*** Opening Data extracts ***

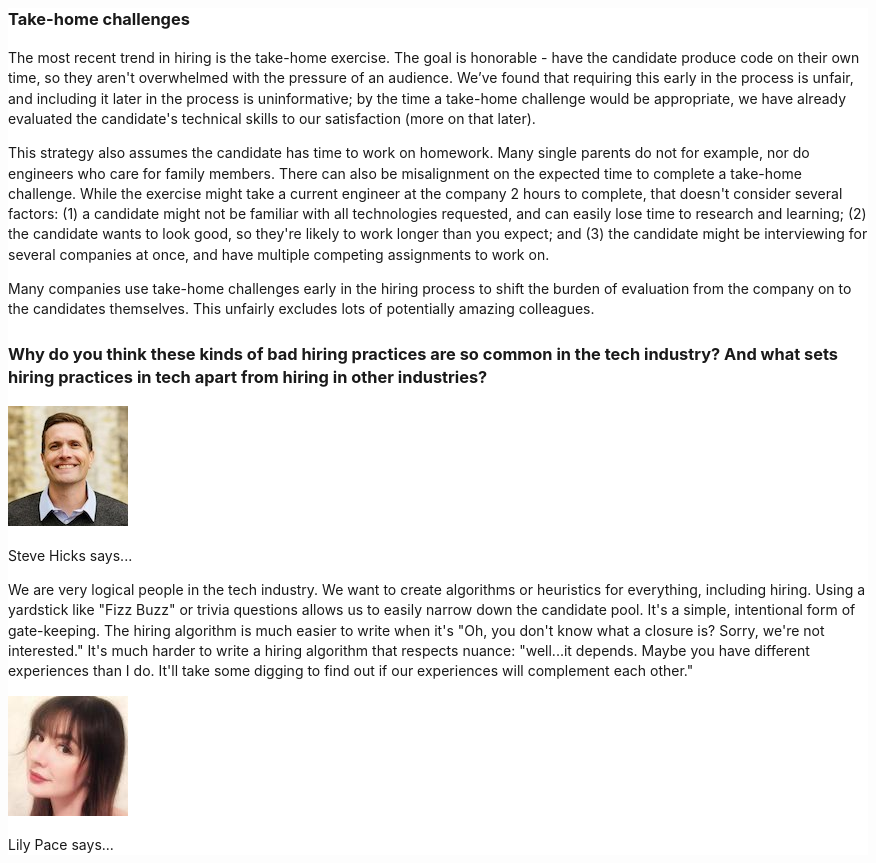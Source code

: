 ### Take-home challenges

The most recent trend in hiring is the take-home exercise. The goal is honorable - have the candidate produce code
on their own time, so they aren't overwhelmed with the pressure of an audience. We’ve found that requiring this
early in the process is unfair, and including it later in the process is uninformative; by the time a take-home
challenge would be appropriate, we have already evaluated the candidate's technical skills to our satisfaction
(more on that later).

This strategy also assumes the candidate has time to work on homework. Many single parents do not for example, nor
do engineers who care for family members. There can also be misalignment on the expected time to complete a
take-home challenge. While the exercise might take a current engineer at the company 2 hours to complete, that
doesn't consider several factors: (1) a candidate might not be familiar with all technologies requested, and can
easily lose time to research and learning; (2) the candidate wants to look good, so they're likely to work longer
than you expect; and (3) the candidate might be interviewing for several companies at once, and have multiple
competing assignments to work on.

Many companies use take-home challenges early in the hiring process to shift the burden of evaluation from the
company on to the candidates themselves. This unfairly excludes lots of potentially amazing colleagues.

<aside class="dialogue">
  <div class="question">
    <h3>Why do you think these kinds of bad hiring practices are so common in the tech industry? And what sets hiring practices in tech apart from hiring in other industries?</h3>
  </div>
    <div class="answer">
    <img src="/images/dialogue/steve.jpg">
    <p class="intro">Steve Hicks says...</p>
    <p>We are very logical people in the tech industry. We want to create algorithms or heuristics for everything, including hiring. Using a yardstick like "Fizz Buzz" or trivia questions allows us to easily narrow down the candidate pool. It's a simple, intentional form of gate-keeping. The hiring algorithm is much easier to write when it's "Oh, you don't know what a closure is? Sorry, we're not interested." It's much harder to write a hiring algorithm that respects nuance: "well...it depends. Maybe you have different experiences than I do. It'll take some digging to find out if our experiences will complement each other."</p>
  </div>
  <div class="answer">
    <img src="/images/dialogue/lily.jpg">
    <p class="intro">Lily Pace says...</p>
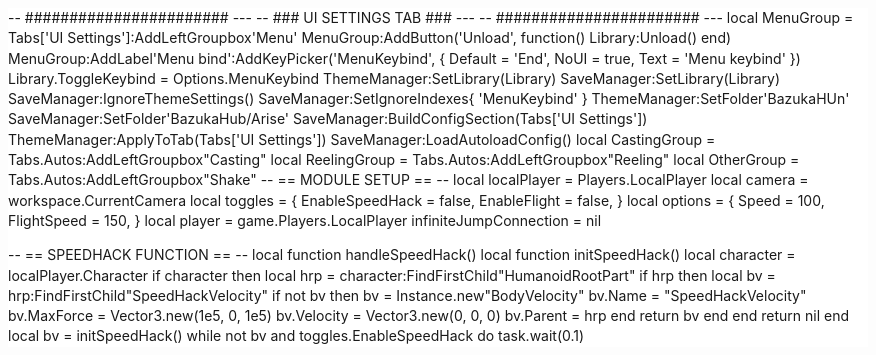 -- ####################### ---
-- ### UI SETTINGS TAB ### ---
-- ####################### ---
	local MenuGroup = Tabs['UI Settings']:AddLeftGroupbox'Menu'
	MenuGroup:AddButton('Unload', function()
		Library:Unload()
	end)
	MenuGroup:AddLabel'Menu bind':AddKeyPicker('MenuKeybind', {
		Default = 'End',
		NoUI = true,
		Text = 'Menu keybind'
	})
	Library.ToggleKeybind = Options.MenuKeybind
	ThemeManager:SetLibrary(Library)
	SaveManager:SetLibrary(Library)
	SaveManager:IgnoreThemeSettings()
	SaveManager:SetIgnoreIndexes{
		'MenuKeybind'
	}
	ThemeManager:SetFolder'BazukaHUn'
	SaveManager:SetFolder'BazukaHub/Arise'
	SaveManager:BuildConfigSection(Tabs['UI Settings'])
	ThemeManager:ApplyToTab(Tabs['UI Settings'])
	SaveManager:LoadAutoloadConfig()
	local CastingGroup = Tabs.Autos:AddLeftGroupbox"Casting"
	local ReelingGroup = Tabs.Autos:AddLeftGroupbox"Reeling"
	local OtherGroup   = Tabs.Autos:AddLeftGroupbox"Shake"
-- == MODULE SETUP == --
	local localPlayer = Players.LocalPlayer
	local camera = workspace.CurrentCamera
	local toggles = {
		EnableSpeedHack = false,
		EnableFlight = false,
	}
	local options = {
		Speed = 100,
		FlightSpeed = 150,
	}
	local player = game.Players.LocalPlayer
	infiniteJumpConnection = nil

-- == SPEEDHACK FUNCTION == --
	local function handleSpeedHack()
		local function initSpeedHack()
			local character = localPlayer.Character
			if character then
				local hrp = character:FindFirstChild"HumanoidRootPart"
				if hrp then
					local bv = hrp:FindFirstChild"SpeedHackVelocity"
					if not bv then
						bv = Instance.new"BodyVelocity"
						bv.Name = "SpeedHackVelocity"
						bv.MaxForce = Vector3.new(1e5, 0, 1e5)
						bv.Velocity = Vector3.new(0, 0, 0)
						bv.Parent = hrp
					end
					return bv
				end
			end
			return nil
		end
		local bv = initSpeedHack()
		while not bv and toggles.EnableSpeedHack do
			task.wait(0.1)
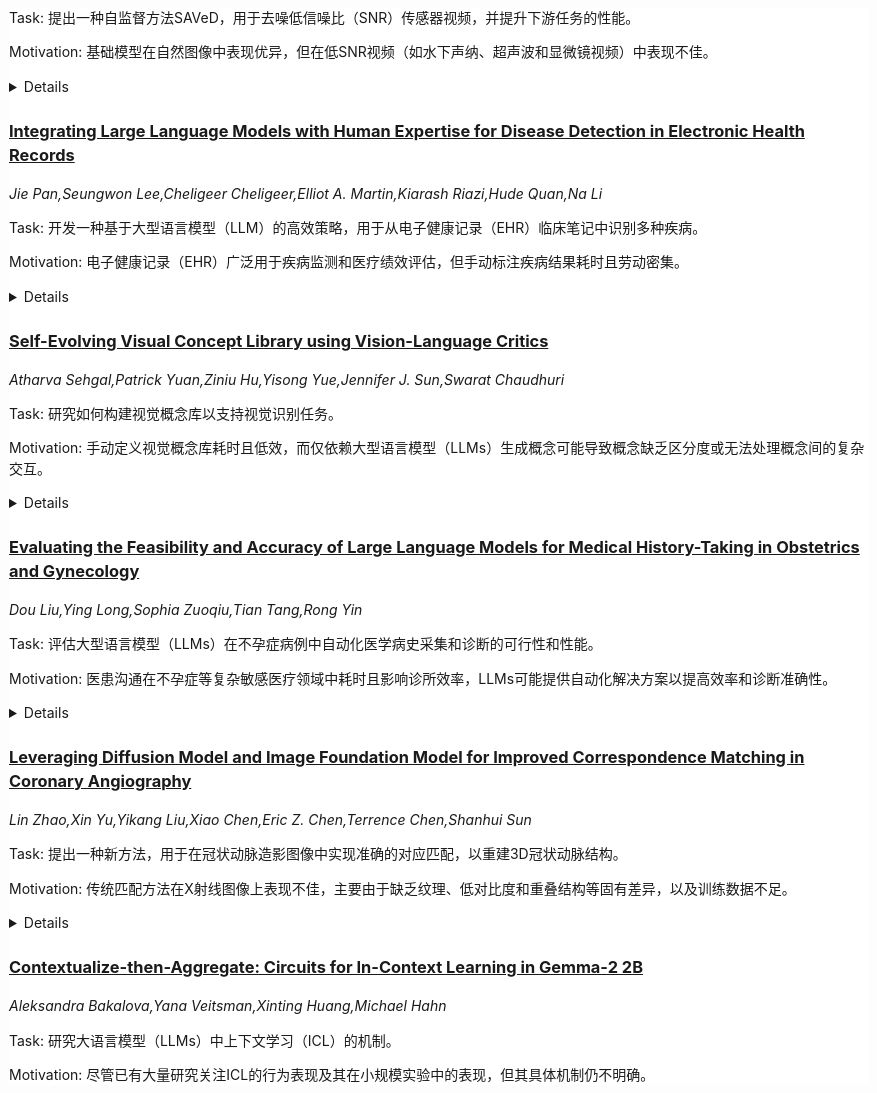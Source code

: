 Task: 提出一种自监督方法SAVeD，用于去噪低信噪比（SNR）传感器视频，并提升下游任务的性能。

Motivation: 基础模型在自然图像中表现优异，但在低SNR视频（如水下声纳、超声波和显微镜视频）中表现不佳。

<details><summary>Details</summary></details>

### [Integrating Large Language Models with Human Expertise for Disease Detection in Electronic Health Records](https://arxiv.org/abs/2504.00053)
*Jie Pan,Seungwon Lee,Cheligeer Cheligeer,Elliot A. Martin,Kiarash Riazi,Hude Quan,Na Li*

Task: 开发一种基于大型语言模型（LLM）的高效策略，用于从电子健康记录（EHR）临床笔记中识别多种疾病。

Motivation: 电子健康记录（EHR）广泛用于疾病监测和医疗绩效评估，但手动标注疾病结果耗时且劳动密集。

<details><summary>Details</summary></details>

### [Self-Evolving Visual Concept Library using Vision-Language Critics](https://arxiv.org/abs/2504.00185)
*Atharva Sehgal,Patrick Yuan,Ziniu Hu,Yisong Yue,Jennifer J. Sun,Swarat Chaudhuri*

Task: 研究如何构建视觉概念库以支持视觉识别任务。

Motivation: 手动定义视觉概念库耗时且低效，而仅依赖大型语言模型（LLMs）生成概念可能导致概念缺乏区分度或无法处理概念间的复杂交互。

<details><summary>Details</summary></details>

### [Evaluating the Feasibility and Accuracy of Large Language Models for Medical History-Taking in Obstetrics and Gynecology](https://arxiv.org/abs/2504.00061)
*Dou Liu,Ying Long,Sophia Zuoqiu,Tian Tang,Rong Yin*

Task: 评估大型语言模型（LLMs）在不孕症病例中自动化医学病史采集和诊断的可行性和性能。

Motivation: 医患沟通在不孕症等复杂敏感医疗领域中耗时且影响诊所效率，LLMs可能提供自动化解决方案以提高效率和诊断准确性。

<details><summary>Details</summary></details>

### [Leveraging Diffusion Model and Image Foundation Model for Improved Correspondence Matching in Coronary Angiography](https://arxiv.org/abs/2504.00191)
*Lin Zhao,Xin Yu,Yikang Liu,Xiao Chen,Eric Z. Chen,Terrence Chen,Shanhui Sun*

Task: 提出一种新方法，用于在冠状动脉造影图像中实现准确的对应匹配，以重建3D冠状动脉结构。

Motivation: 传统匹配方法在X射线图像上表现不佳，主要由于缺乏纹理、低对比度和重叠结构等固有差异，以及训练数据不足。

<details><summary>Details</summary></details>

### [Contextualize-then-Aggregate: Circuits for In-Context Learning in Gemma-2 2B](https://arxiv.org/abs/2504.00132)
*Aleksandra Bakalova,Yana Veitsman,Xinting Huang,Michael Hahn*

Task: 研究大语言模型（LLMs）中上下文学习（ICL）的机制。

Motivation: 尽管已有大量研究关注ICL的行为表现及其在小规模实验中的表现，但其具体机制仍不明确。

*** Closing Data extracts ***

__What is required__. Only the last part of the records is wanted. Repeat it exactly, beginning at the line containing "Task: 提出一种新方法，" and ending at the final line.

__Solution to this exercise__.
Task: 提出一种新方法，用于在冠状动脉造影图像中实现准确的对应匹配，以重建3D冠状动脉结构。

Motivation: 传统匹配方法在X射线图像上表现不佳，主要由于缺乏纹理、低对比度和重叠结构等固有差异，以及训练数据不足。

<details><summary>Details</summary></details>

### [Contextualize-then-Aggregate: Circuits for In-Context Learning in Gemma-2 2B](https://arxiv.org/abs/2504.00132)
*Aleksandra Bakalova,Yana Veitsman,Xinting Huang,Michael Hahn*

Task: 研究大语言模型（LLMs）中上下文学习（ICL）的机制。

Motivation: 尽管已有大量研究关注ICL的行为表现及其在小规模实验中的表现，但其具体机制仍不明确。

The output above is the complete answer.